» **About this task**
Nothing but the lines from the one containing "M. De Domenico" through the one containing "University Press, 2010.", both included, should be given again, each exactly as written below.

» **Input data**
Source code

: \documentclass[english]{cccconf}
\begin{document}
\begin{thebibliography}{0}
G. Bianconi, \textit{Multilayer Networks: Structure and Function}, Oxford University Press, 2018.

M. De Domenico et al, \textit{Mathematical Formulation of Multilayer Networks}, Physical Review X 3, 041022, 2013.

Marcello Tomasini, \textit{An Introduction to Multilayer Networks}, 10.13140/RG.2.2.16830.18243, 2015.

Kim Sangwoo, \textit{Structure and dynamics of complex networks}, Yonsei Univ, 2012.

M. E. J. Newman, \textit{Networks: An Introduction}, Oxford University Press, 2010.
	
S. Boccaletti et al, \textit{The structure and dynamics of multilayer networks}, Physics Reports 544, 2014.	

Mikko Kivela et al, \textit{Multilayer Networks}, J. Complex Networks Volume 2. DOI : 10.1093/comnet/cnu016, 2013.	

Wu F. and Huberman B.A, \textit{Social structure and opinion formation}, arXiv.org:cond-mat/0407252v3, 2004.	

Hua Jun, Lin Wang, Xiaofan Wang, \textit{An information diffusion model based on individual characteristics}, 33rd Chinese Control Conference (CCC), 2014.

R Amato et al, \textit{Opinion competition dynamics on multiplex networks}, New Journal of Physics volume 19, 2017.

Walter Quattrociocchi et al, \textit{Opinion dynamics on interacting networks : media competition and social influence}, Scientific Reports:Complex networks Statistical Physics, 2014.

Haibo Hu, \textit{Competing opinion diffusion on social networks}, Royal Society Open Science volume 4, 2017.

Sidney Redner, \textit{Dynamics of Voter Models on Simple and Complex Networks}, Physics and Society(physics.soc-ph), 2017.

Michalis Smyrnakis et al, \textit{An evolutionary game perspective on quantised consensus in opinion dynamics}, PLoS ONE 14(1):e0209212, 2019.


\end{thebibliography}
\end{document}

» **Expected output**
M. De Domenico et al, \textit{Mathematical Formulation of Multilayer Networks}, Physical Review X 3, 041022, 2013.

Marcello Tomasini, \textit{An Introduction to Multilayer Networks}, 10.13140/RG.2.2.16830.18243, 2015.

Kim Sangwoo, \textit{Structure and dynamics of complex networks}, Yonsei Univ, 2012.

M. E. J. Newman, \textit{Networks: An Introduction}, Oxford University Press, 2010.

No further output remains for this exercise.